Alvarado Rivas said Bolivia understands the "logic concerns" of Brazil and Spain, which have companies with strong investments in the Bolivian energy industry, Petrobras and Repsol-YPF.

But the Bolivian government decision "in no way should harm or imperil relations with President Lula or Spain".

YPFB CEO added that "we’re not interested in expulsing international corporations working in our country. We’re not confiscating anything, we want to dialogue so they can continue to work and operate in our country. We’re interested in joint companies with YPFB".

Last Monday, May 1st, President Morales announced the nationalization of Bolivia’s hydrocarbons resources and gave foreign corporations 180 days to review contracts and adapt to the new production and trading conditions.

Nevertheless according to Bolivian political analysts the reason for President Morales’s dramatic nationalization announcement is more domestic than international. With elections to a constituent assembly pending on July 2, Morales is keen to reassert his nationalist credentials.
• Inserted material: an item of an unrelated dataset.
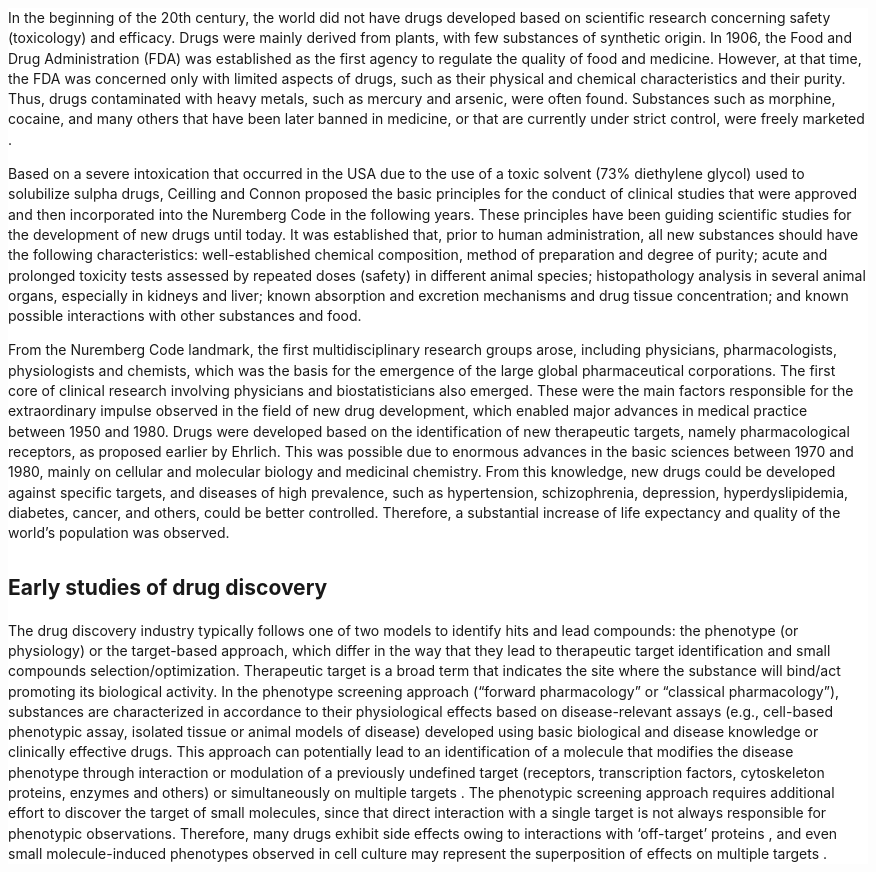 In the beginning of the 20th century, the world did not have drugs developed based on scientific research concerning safety (toxicology) and efficacy. Drugs were mainly derived from plants, with few substances of synthetic origin. In 1906, the Food and Drug Administration (FDA) was established as the first agency to regulate the quality of food and medicine. However, at that time, the FDA was concerned only with limited aspects of drugs, such as their physical and chemical characteristics and their purity. Thus, drugs contaminated with heavy metals, such as mercury and arsenic, were often found. Substances such as morphine, cocaine, and many others that have been later banned in medicine, or that are currently under strict control, were freely marketed .

Based on a severe intoxication that occurred in the USA due to the use of a toxic solvent (73% diethylene glycol) used to solubilize sulpha drugs, Ceilling and Connon proposed the basic principles for the conduct of clinical studies that were approved and then incorporated into the Nuremberg Code in the following years. These principles have been guiding scientific studies for the development of new drugs until today. It was established that, prior to human administration, all new substances should have the following characteristics: well-established chemical composition, method of preparation and degree of purity; acute and prolonged toxicity tests assessed by repeated doses (safety) in different animal species; histopathology analysis in several animal organs, especially in kidneys and liver; known absorption and excretion mechanisms and drug tissue concentration; and known possible interactions with other substances and food.

From the Nuremberg Code landmark, the first multidisciplinary research groups arose, including physicians, pharmacologists, physiologists and chemists, which was the basis for the emergence of the large global pharmaceutical corporations. The first core of clinical research involving physicians and biostatisticians also emerged. These were the main factors responsible for the extraordinary impulse observed in the field of new drug development, which enabled major advances in medical practice between 1950 and 1980. Drugs were developed based on the identification of new therapeutic targets, namely pharmacological receptors, as proposed earlier by Ehrlich. This was possible due to enormous advances in the basic sciences between 1970 and 1980, mainly on cellular and molecular biology and medicinal chemistry. From this knowledge, new drugs could be developed against specific targets, and diseases of high prevalence, such as hypertension, schizophrenia, depression, hyperdyslipidemia, diabetes, cancer, and others, could be better controlled. Therefore, a substantial increase of life expectancy and quality of the world’s population was observed.

## Early studies of drug discovery

The drug discovery industry typically follows one of two models to identify hits and lead compounds: the phenotype (or physiology) or the target-based approach, which differ in the way that they lead to therapeutic target identification and small compounds selection/optimization. Therapeutic target is a broad term that indicates the site where the substance will bind/act promoting its biological activity. In the phenotype screening approach (“forward pharmacology” or “classical pharmacology”), substances are characterized in accordance to their physiological effects based on disease-relevant assays (e.g., cell-based phenotypic assay, isolated tissue or animal models of disease) developed using basic biological and disease knowledge or clinically effective drugs. This approach can potentially lead to an identification of a molecule that modifies the disease phenotype through interaction or modulation of a previously undefined target (receptors, transcription factors, cytoskeleton proteins, enzymes and others) or simultaneously on multiple targets . The phenotypic screening approach requires additional effort to discover the target of small molecules, since that direct interaction with a single target is not always responsible for phenotypic observations. Therefore, many drugs exhibit side effects owing to interactions with ‘off-target’ proteins , and even small molecule-induced phenotypes observed in cell culture may represent the superposition of effects on multiple targets .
Although the ruling Movimiento al Socialismo (MAS) party is well placed to be the largest party in the new assembly, Morales is concerned to ensure that this control is overwhelming.

Public opinion polls from last month indicated that his strong popularity was beginning to slip, possibly opening up opportunities for his political opponents.

As to the international corporations, even when some might decide to leave, others will probably stay since Bolivia has the second largest gas reserves in Latinamerica behind Venezuela and eventually will bring lucrative business. Bolivian officials also believe that other investors will be pleased to replace those moving out.